Collected data

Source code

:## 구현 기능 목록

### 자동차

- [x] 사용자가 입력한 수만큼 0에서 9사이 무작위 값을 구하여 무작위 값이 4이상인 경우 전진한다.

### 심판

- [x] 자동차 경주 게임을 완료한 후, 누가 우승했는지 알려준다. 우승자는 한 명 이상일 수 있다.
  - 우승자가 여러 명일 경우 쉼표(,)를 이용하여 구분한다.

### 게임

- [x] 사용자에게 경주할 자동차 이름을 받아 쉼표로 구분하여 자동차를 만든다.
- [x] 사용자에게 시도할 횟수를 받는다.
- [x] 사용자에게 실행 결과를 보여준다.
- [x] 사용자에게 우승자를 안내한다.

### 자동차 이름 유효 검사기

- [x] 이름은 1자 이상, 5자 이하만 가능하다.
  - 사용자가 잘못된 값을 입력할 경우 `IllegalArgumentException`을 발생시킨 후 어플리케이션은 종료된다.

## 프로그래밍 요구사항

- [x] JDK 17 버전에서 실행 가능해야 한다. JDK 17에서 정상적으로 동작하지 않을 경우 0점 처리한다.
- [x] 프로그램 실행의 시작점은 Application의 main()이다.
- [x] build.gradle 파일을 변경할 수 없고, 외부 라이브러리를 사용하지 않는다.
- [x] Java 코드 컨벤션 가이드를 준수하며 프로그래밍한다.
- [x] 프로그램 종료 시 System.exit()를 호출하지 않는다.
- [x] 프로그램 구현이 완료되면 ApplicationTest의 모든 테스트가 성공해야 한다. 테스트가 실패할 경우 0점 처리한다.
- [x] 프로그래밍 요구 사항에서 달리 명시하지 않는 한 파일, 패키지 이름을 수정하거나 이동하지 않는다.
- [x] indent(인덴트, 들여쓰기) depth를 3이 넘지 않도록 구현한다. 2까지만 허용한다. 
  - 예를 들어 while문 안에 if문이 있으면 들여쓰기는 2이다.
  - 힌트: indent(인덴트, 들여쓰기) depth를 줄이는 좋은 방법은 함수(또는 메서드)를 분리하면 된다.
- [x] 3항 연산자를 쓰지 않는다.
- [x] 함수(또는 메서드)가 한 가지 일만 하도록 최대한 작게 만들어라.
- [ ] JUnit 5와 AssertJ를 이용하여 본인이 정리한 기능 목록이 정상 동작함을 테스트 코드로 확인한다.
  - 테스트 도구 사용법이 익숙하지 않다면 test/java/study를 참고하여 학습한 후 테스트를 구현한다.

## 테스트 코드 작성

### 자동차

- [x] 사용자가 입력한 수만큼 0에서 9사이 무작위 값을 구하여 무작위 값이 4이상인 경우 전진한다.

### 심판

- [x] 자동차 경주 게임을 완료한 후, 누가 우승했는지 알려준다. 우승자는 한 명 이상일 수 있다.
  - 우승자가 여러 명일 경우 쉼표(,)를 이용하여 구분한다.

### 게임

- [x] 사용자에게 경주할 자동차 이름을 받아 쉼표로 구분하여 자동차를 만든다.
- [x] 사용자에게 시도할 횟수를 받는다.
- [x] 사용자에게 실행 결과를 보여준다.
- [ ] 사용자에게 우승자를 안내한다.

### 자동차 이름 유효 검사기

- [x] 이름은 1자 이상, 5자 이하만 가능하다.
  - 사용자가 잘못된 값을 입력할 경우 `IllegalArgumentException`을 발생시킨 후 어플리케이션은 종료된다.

Exercise
Word for word, repeat every entry listed above.

Solution for this problem
Source code

:## 구현 기능 목록

### 자동차

- [x] 사용자가 입력한 수만큼 0에서 9사이 무작위 값을 구하여 무작위 값이 4이상인 경우 전진한다.

### 심판

- [x] 자동차 경주 게임을 완료한 후, 누가 우승했는지 알려준다. 우승자는 한 명 이상일 수 있다.
  - 우승자가 여러 명일 경우 쉼표(,)를 이용하여 구분한다.

### 게임

- [x] 사용자에게 경주할 자동차 이름을 받아 쉼표로 구분하여 자동차를 만든다.
- [x] 사용자에게 시도할 횟수를 받는다.
- [x] 사용자에게 실행 결과를 보여준다.
- [x] 사용자에게 우승자를 안내한다.

### 자동차 이름 유효 검사기

- [x] 이름은 1자 이상, 5자 이하만 가능하다.
  - 사용자가 잘못된 값을 입력할 경우 `IllegalArgumentException`을 발생시킨 후 어플리케이션은 종료된다.

## 프로그래밍 요구사항

- [x] JDK 17 버전에서 실행 가능해야 한다. JDK 17에서 정상적으로 동작하지 않을 경우 0점 처리한다.
- [x] 프로그램 실행의 시작점은 Application의 main()이다.
- [x] build.gradle 파일을 변경할 수 없고, 외부 라이브러리를 사용하지 않는다.
- [x] Java 코드 컨벤션 가이드를 준수하며 프로그래밍한다.
- [x] 프로그램 종료 시 System.exit()를 호출하지 않는다.
- [x] 프로그램 구현이 완료되면 ApplicationTest의 모든 테스트가 성공해야 한다. 테스트가 실패할 경우 0점 처리한다.
- [x] 프로그래밍 요구 사항에서 달리 명시하지 않는 한 파일, 패키지 이름을 수정하거나 이동하지 않는다.
- [x] indent(인덴트, 들여쓰기) depth를 3이 넘지 않도록 구현한다. 2까지만 허용한다. 
  - 예를 들어 while문 안에 if문이 있으면 들여쓰기는 2이다.
  - 힌트: indent(인덴트, 들여쓰기) depth를 줄이는 좋은 방법은 함수(또는 메서드)를 분리하면 된다.
- [x] 3항 연산자를 쓰지 않는다.
- [x] 함수(또는 메서드)가 한 가지 일만 하도록 최대한 작게 만들어라.
- [ ] JUnit 5와 AssertJ를 이용하여 본인이 정리한 기능 목록이 정상 동작함을 테스트 코드로 확인한다.
  - 테스트 도구 사용법이 익숙하지 않다면 test/java/study를 참고하여 학습한 후 테스트를 구현한다.

## 테스트 코드 작성

### 자동차

- [x] 사용자가 입력한 수만큼 0에서 9사이 무작위 값을 구하여 무작위 값이 4이상인 경우 전진한다.

### 심판

- [x] 자동차 경주 게임을 완료한 후, 누가 우승했는지 알려준다. 우승자는 한 명 이상일 수 있다.
  - 우승자가 여러 명일 경우 쉼표(,)를 이용하여 구분한다.

### 게임

- [x] 사용자에게 경주할 자동차 이름을 받아 쉼표로 구분하여 자동차를 만든다.
- [x] 사용자에게 시도할 횟수를 받는다.
- [x] 사용자에게 실행 결과를 보여준다.
- [ ] 사용자에게 우승자를 안내한다.

### 자동차 이름 유효 검사기

- [x] 이름은 1자 이상, 5자 이하만 가능하다.
  - 사용자가 잘못된 값을 입력할 경우 `IllegalArgumentException`을 발생시킨 후 어플리케이션은 종료된다.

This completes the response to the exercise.